Blogging the Apocalypse June 19, 2014

It’s the end of the world!!!

Well, actually, it’s not. But here’s a collection of several somewhat recent posts and articles pertaining to The End Times, the Last Days, and various other apocalypseseseses.

• Scot McKnight, “The Relevance of the Book of Revelation”

Revelation is best used when one is doing analysis of culture and society and is best put down when one wants to know what will happen in the future. In other words, Revelation is potent political theology and not speculative eschatology.

• Hännah Ettinger, “A Primer of Terrible Christian Apocalypse Movies”

So, Nicolas Cage in the new Left Behind? It could get worse. But believe me, my generation of church kids are going to be watching this from RedBox and we’re going to be playing some serious drinking games. …

• Adam Kotsko, “History’s Greatest Monster: Antiochus Epiphanes and the Devil”

Politically, this led to the Maccabean insurgency and the subsequent repeated waves of Jewish militancy that really only ended with the destruction of the Temple in 70 CE. Theologically, we can see the Book of Daniel as an attempt to expand the old schema in a way that can make sense of Antiochus’s gratuitous evil as part of God’s plan — and it seems that the only way that is possible is by making Antiochus’s qualitatively different evil the last step before God’s qualitatively different apocalyptic intervention, symbolized by the resurrection of the dead. Paradoxically, then, when the earthly ruler becomes intolerably evil, his status is somehow “promoted.” He is no longer simply God’s unwitting pawn, he is God’s adversary — and yet still somehow his servant insofar as he has a role to play in the divine plan.

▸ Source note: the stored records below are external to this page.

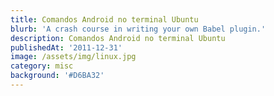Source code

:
 ```yaml
---
title: Comandos Android no terminal Ubuntu
blurb: 'A crash course in writing your own Babel plugin.'
description: Comandos Android no terminal Ubuntu
publishedAt: '2011-12-31'
image: /assets/img/linux.jpg
category: misc
background: '#D6BA32'
---
```



<!-- [![](/images.jpg "Android mais Ubuntu")](/images.jpg)

Opa, segue abaixo para referência, alguns comandos da pasta **tools** e **platform-tools** que coloquei no PATH como ensinado no [post anterior](http://tgmarinho.wordpress.com/2011/12/30/configurando-as-pastas-android-sdk-no-path-do-ubuntu-11-04/ "PATH Androi"). 
``$adb version`` Como o próprio nome diz, ele lista a versão, a saída desse comando no console é: ``tgmarinho@tgmarinho:~$ adb version Android Debug Bridge version 1.0.29 tgmarinho@tgmarinho:~$ **$android**`` Esse comando abre a janela da configuração do AVD - Android Virtual Device, nesse programa vc atualiza AVD, cria uma emulador etc: [![](./cmd_android.png "cmd_android")](./cmd_android.png) **$android list targets** Esse comando lista todos os seus dispositivos Android disponíveis, no meu console tenho a seguinte saída, pois instalei todos possíveis: [![](./android_list_targets.png "android_list_targets")](./android_list_targets.png) Obs: Essa lista não está completa, tem mais para baixo, porém não estão sendo mostradas. Se atente ao ID, tendo o ID em mãos podemos criar um AVD passando parametros no console do Ubuntu. **$android create avd -n <nome> -t <id> -c <tamanho\_sd\_card>M -s ** Esse comando <com\_passagem\_parametros\_aqui> cria um emulador AVD para você. Segue o exemplo real: [![](./android_create_avd.png "android_create_avd")](./android_create_avd.png) Primeiro eu listei para ver qual AVD tenho disponível através do comando já ensinado $ android list targets, e com isso eu peguei o ID do meu último AVD, cujo ID=14. e fiz o seguinte comando: **$ android create avd -n nome\_qualquer -t 14 -c 256M** Criei um emulador AVD com o nome: nome\_qualquer, cujo ID = 14 (ou seja emulador Based on Android 2.2 (API level 8)),  com a capacidade de armazenamento de 256M. e cliquei no enter, e tive a seguinte saída: Auto-selecting single ABI armeabi-v7a Created AVD 'nome\_qualquer' based on Google APIs (Google Inc.), ARM (armeabi-v7a) processor, with the following hardware config: hw.lcd.density=240 vm.heapSize=48 hw.ramSize=512 E agora por último, para iniciar o emulador recentemente criado, damos o seguinte comando: **$emulator -avd nome\_qualquer** [![](./emulador_qualquer_nome.png "emulador_qualquer_nome")](./emulador_qualquer_nome.png) Simples né, para iniciar o emulador (emulator) basta passar o nome do emulador criado. Emulador demora muito para carregar (1 a 2 minutos), pois carrega um sistema operacional, a dica do [Ricardo Lecheta](http://www.livroandroid.com.br/ "Ricardo Lecheta autor do Livro Google Android") é deixar o emulador sempre  aberto, pois é possível instalar ou visualizar novas app no emulador sem fechá-lo. \[UPGRADE\] Comando para instalar uma aplicação que vc baixou ou desenvolveu: user@user**:**~/Documentos/eclipse/<span style="text-decoration:underline;">android-sdk-linux\_x86/platform-tools</span>$ **adb install /home/tgmarinho/Downloads/BarcodeScanner3.6.apk** Comentando: estou dentro da pasta android-sdk-linux/platform-tools e executo o comando **adb install** infornado o caminho de onde está o **aplicativo.apk** OBS: O emulador precisa estar iniciado, depois de executar o comando, verifica se  o APP está instalado. \[UPGRADE\] Acho que é isso! Conforme irei aprendendo vou enchendo o blog de referência para consulta. Finish! -->

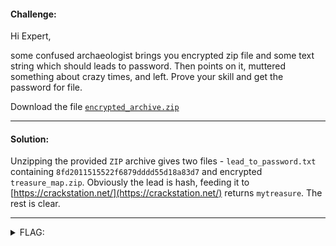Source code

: #### Challenge:

Hi Expert,

some confused archaeologist brings you encrypted zip file and some text string which should leads to password. Then points on it, muttered something about crazy times, and left. Prove your skill and get the password for file.

Download the file [`encrypted_archive.zip`](./encrypted_archive.zip ":ignore")

---

#### Solution:

Unzipping the provided `ZIP` archive gives two files - `lead_to_password.txt` containing `8fd2011515522f6879dddd55d18a83d7` and encrypted `treasure_map.zip`.  Obviously the lead is hash, feeding it to [https://crackstation.net/](https://crackstation.net/) returns `mytreasure`. The rest is clear.

---

<details><summary>FLAG:</summary>

```
FLAG{q5hi-Pa72-dxbp-wRHf}
```

</details>
<br/>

(See also Kotsko on “The definitive interpretation of Revelation” and “The birth pangs of apocalyptic.” Good stuff.)

• Is That in the Bible? “The Mark of the Beast Demystified”

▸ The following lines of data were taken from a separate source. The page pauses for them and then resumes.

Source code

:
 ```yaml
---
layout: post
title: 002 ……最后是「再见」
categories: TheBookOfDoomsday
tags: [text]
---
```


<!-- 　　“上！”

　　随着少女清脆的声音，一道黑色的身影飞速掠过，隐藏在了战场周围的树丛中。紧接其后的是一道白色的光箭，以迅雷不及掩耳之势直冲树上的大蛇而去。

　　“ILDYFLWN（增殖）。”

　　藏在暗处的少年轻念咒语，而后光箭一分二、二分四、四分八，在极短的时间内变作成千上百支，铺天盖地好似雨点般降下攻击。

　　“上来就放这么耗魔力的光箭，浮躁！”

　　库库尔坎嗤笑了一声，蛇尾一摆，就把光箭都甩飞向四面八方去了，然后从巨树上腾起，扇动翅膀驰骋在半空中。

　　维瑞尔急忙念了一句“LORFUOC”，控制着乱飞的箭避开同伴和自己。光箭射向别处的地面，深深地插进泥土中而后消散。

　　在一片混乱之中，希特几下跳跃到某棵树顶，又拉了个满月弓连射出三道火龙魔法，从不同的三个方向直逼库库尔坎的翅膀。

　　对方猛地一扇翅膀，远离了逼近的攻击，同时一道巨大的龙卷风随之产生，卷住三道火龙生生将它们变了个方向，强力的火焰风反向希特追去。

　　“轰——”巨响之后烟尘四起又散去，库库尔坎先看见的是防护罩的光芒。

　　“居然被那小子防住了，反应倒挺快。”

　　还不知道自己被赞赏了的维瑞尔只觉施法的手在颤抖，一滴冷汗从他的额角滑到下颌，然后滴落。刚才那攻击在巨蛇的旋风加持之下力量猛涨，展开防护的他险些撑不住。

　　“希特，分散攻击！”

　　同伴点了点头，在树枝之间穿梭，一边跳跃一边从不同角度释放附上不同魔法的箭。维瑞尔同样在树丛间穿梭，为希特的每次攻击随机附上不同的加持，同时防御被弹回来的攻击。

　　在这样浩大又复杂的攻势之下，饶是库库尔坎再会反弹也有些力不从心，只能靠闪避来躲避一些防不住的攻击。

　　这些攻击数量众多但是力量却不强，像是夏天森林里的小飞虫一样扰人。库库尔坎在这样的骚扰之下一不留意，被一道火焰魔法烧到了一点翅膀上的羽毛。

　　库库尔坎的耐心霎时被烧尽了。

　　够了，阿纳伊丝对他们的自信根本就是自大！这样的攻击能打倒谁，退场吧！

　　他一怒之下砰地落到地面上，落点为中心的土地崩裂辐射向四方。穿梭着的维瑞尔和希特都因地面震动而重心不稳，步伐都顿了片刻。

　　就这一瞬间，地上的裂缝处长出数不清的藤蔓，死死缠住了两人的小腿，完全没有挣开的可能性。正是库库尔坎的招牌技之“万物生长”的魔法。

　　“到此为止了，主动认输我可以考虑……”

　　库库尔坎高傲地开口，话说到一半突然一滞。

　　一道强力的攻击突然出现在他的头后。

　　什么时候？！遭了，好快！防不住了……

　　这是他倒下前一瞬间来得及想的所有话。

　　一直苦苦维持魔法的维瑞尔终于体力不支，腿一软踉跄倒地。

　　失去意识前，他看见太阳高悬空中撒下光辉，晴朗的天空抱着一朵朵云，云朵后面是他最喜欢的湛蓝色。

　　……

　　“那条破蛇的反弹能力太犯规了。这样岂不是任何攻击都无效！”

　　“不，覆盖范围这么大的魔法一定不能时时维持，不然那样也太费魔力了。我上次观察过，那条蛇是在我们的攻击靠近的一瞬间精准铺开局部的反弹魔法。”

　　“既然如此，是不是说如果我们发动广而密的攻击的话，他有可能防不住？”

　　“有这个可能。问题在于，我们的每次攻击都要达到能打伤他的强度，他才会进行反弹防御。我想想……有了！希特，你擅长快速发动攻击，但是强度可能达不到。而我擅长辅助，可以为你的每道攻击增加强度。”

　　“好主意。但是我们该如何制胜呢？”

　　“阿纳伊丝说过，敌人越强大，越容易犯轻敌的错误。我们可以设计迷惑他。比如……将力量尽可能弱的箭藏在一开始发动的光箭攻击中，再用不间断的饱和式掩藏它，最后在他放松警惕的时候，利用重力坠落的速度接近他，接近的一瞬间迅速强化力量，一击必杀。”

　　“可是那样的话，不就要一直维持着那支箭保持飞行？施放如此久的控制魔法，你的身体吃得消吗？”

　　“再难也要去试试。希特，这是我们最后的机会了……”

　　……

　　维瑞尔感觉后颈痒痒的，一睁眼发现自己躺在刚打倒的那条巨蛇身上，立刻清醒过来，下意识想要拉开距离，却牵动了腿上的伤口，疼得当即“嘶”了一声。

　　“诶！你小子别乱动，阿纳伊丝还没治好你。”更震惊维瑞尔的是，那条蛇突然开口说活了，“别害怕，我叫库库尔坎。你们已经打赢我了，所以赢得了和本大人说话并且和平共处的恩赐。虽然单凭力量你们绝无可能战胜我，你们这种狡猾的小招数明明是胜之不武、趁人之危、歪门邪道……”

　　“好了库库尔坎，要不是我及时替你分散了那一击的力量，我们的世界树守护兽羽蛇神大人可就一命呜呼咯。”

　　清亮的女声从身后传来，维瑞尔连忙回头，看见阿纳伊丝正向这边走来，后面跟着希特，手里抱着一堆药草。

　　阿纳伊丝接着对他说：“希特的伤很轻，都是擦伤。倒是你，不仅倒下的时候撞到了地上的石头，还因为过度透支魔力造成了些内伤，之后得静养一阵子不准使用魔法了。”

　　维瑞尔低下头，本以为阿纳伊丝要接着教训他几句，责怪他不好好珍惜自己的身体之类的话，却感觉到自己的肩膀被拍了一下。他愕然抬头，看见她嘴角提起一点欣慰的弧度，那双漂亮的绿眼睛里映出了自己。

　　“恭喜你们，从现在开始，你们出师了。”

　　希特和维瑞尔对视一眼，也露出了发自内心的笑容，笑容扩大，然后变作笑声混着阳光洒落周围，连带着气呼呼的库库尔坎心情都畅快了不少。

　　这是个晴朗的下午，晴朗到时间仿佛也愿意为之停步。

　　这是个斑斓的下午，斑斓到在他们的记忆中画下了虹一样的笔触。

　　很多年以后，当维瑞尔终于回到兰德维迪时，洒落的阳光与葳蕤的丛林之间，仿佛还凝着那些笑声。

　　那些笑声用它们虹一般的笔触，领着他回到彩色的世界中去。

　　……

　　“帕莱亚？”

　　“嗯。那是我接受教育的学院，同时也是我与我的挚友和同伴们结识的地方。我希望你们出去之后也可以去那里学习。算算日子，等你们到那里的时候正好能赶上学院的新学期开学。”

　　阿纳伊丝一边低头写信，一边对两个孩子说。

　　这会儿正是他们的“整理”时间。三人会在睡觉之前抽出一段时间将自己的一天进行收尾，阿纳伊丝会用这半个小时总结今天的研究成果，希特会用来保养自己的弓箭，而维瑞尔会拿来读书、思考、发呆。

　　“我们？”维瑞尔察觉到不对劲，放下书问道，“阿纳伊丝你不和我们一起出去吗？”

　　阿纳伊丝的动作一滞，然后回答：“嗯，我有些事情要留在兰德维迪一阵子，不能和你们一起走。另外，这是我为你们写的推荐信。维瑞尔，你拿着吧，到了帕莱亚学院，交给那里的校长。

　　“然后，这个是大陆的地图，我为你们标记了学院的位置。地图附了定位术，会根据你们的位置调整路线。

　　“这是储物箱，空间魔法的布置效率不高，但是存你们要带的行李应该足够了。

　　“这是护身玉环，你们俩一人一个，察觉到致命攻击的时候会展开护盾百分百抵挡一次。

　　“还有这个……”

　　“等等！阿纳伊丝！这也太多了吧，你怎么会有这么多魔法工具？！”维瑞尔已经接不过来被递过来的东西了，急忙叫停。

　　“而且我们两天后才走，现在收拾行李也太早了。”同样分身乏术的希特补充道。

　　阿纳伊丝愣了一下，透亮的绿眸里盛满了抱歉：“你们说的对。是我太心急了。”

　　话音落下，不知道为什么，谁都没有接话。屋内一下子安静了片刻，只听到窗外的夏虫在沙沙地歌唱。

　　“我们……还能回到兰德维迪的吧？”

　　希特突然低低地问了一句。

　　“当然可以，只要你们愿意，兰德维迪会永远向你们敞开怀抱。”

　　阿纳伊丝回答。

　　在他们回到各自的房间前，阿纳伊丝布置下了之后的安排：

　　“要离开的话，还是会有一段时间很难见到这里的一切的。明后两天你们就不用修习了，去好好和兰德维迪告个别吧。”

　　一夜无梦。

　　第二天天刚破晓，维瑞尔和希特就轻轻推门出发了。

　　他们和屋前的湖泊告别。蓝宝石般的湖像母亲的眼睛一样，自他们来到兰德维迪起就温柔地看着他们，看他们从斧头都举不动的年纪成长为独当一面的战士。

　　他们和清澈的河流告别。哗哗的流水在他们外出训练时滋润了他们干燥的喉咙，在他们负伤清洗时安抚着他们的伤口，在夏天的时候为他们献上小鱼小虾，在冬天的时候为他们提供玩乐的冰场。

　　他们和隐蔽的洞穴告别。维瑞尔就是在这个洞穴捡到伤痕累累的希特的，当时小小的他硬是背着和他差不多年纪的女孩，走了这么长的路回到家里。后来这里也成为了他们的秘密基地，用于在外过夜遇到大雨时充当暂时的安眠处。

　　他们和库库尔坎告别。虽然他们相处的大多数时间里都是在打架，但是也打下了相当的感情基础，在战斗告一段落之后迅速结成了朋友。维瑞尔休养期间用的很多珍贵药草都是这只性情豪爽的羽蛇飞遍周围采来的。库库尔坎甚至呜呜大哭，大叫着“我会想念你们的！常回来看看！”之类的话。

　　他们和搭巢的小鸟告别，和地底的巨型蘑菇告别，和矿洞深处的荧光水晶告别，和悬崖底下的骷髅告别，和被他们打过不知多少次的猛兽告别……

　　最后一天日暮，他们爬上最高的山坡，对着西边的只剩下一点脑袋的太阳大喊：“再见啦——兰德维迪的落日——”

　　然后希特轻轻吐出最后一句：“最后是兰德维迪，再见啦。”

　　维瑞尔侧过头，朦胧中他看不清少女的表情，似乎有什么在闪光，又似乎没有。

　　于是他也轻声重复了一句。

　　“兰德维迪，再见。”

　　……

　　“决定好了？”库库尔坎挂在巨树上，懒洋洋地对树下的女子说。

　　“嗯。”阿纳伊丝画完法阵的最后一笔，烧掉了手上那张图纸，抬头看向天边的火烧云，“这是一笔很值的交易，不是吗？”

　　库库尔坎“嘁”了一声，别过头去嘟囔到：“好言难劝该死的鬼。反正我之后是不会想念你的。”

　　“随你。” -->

One of the great things about higher criticism of the Bible is its ability to provide real insight as to what the stranger passages of the Bible were meant to convey to their intended readers — who were not us, by the way. But before taking a look at the actual text and context of Revelation, let’s amuse ourselves with a look at what the best and brightest of the modern-day prophets say the mark of the beast is about. …

 

• Kurt Willems, “Why the Rapture Isn’t Biblical, and Why It Matters”

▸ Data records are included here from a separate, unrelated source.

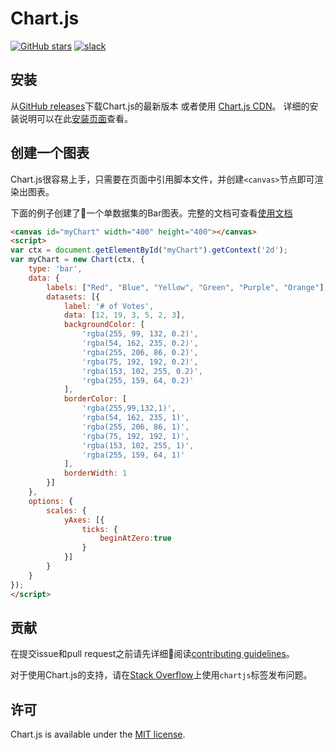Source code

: # Chart.js

[![GitHub stars](https://img.shields.io/github/stars/badges/shields.svg)](https://github.com/abingoal/ChartJS-Doc-Zh-CN)
[![slack](https://img.shields.io/badge/slack-chartjs-blue.svg?style=flat-square&maxAge=3600)](https://chartjs-slack.herokuapp.com/)


## 安装

从[GitHub releases](https://github.com/chartjs/Chart.js/releases/latest)下载Chart.js的最新版本 或者使用 [Chart.js CDN](https://cdnjs.com/libraries/Chart.js)。
 详细的安装说明可以在此[安装页面](./getting-started/installation.md)查看。

## 创建一个图表

Chart.js很容易上手，只需要在页面中引用脚本文件，并创建`<canvas>`节点即可渲染出图表。

下面的例子创建了一个单数据集的Bar图表。完整的文档可查看[使用文档](./getting-started/usage.md)
```html
<canvas id="myChart" width="400" height="400"></canvas>
<script>
var ctx = document.getElementById("myChart").getContext('2d');
var myChart = new Chart(ctx, {
    type: 'bar',
    data: {
        labels: ["Red", "Blue", "Yellow", "Green", "Purple", "Orange"],
        datasets: [{
            label: '# of Votes',
            data: [12, 19, 3, 5, 2, 3],
            backgroundColor: [
                'rgba(255, 99, 132, 0.2)',
                'rgba(54, 162, 235, 0.2)',
                'rgba(255, 206, 86, 0.2)',
                'rgba(75, 192, 192, 0.2)',
                'rgba(153, 102, 255, 0.2)',
                'rgba(255, 159, 64, 0.2)'
            ],
            borderColor: [
                'rgba(255,99,132,1)',
                'rgba(54, 162, 235, 1)',
                'rgba(255, 206, 86, 1)',
                'rgba(75, 192, 192, 1)',
                'rgba(153, 102, 255, 1)',
                'rgba(255, 159, 64, 1)'
            ],
            borderWidth: 1
        }]
    },
    options: {
        scales: {
            yAxes: [{
                ticks: {
                    beginAtZero:true
                }
            }]
        }
    }
});
</script>
```

## 贡献

在提交issue和pull request之前请先详细阅读[contributing guidelines](https://github.com/chartjs/Chart.js/blob/master/docs/developers/contributing.md)。

对于使用Chart.js的支持，请在[Stack Overflow](http://stackoverflow.com/questions/tagged/chartjs)上使用`chartjs`标签发布问题。

## 许可

Chart.js is available under the [MIT license](http://opensource.org/licenses/MIT).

Rapture invites us to escape this world: the last thing that Jesus would have ever taught. “On earth as in heaven” is what he said, not “in heaven away from the earth.” Our world’s future is hopeful.

• Jürgen Moltmann, in Ethics of Hope

A religious escapism is coming to the fore especially in the present spread of a vague Gnostic religiosity of redemption. The person who surrenders himself to this religiosity feels at home in ‘the world beyond’ and on earth sees himself merely as a guest. So it is only by the way he is concerned about the fate of life on this earth. His soul is going to heaven, that is the main thing. In the body and on this earth, it was no more than a gust, so the fate of this hostelry really has nothing to do with him. Religious practices lauding an indifference to life are offered under many high-sounding names. A Western form of Buddhism has many adherents but has little to do with original Indian Buddhism. American pop-apocalyptic offers an especially dramatic escapism. Before the great afflictions at the end of the world, true believers will be ‘raptured’ — snatched away to heaven, so that they can then build the new world with Christ at his Second Coming. All unbelievers unfortunately belong to the “Left Behind,” the people who are not “caught up” and who will perish in the downfall of the world (Left Behind is the title of an American book series read by millions). Whether people throw themselves into the pleasures of the present or flee into the next world because they either cannot or will not withstand the threats, they destroy the love for life and put themselves at the services of terror and the annihilation of the world. Today life itself is in acute danger because in one way or the other it is no longer loved but is delivered over to the forces of destruction.

• Caitlin Dickson, “Agenda 21: The UN Conspiracy That Just Won’t Die”

As recently as 2012, the SPLC writes, the Republican National Committee’s platform included the line, “We strongly reject the U.N. Agenda 21 as erosive of American sovereignty.”

Several anti-Semitic, neo-Nazi groups have also jumped on the anti-Agenda 21 bandwagon, seizing the opportunity to blame the controversial document on none other than the Jews.

“Anti-Semitism is basically a conspiracy theory,” the American Jewish Committee’s Ken Stern told the SPLC. He explains how neo-Nazis have linked Agenda 21 to the Protocols of the Elders of Zion, a falsified document that is alleged to reveal a secret Jewish plot to take over the world.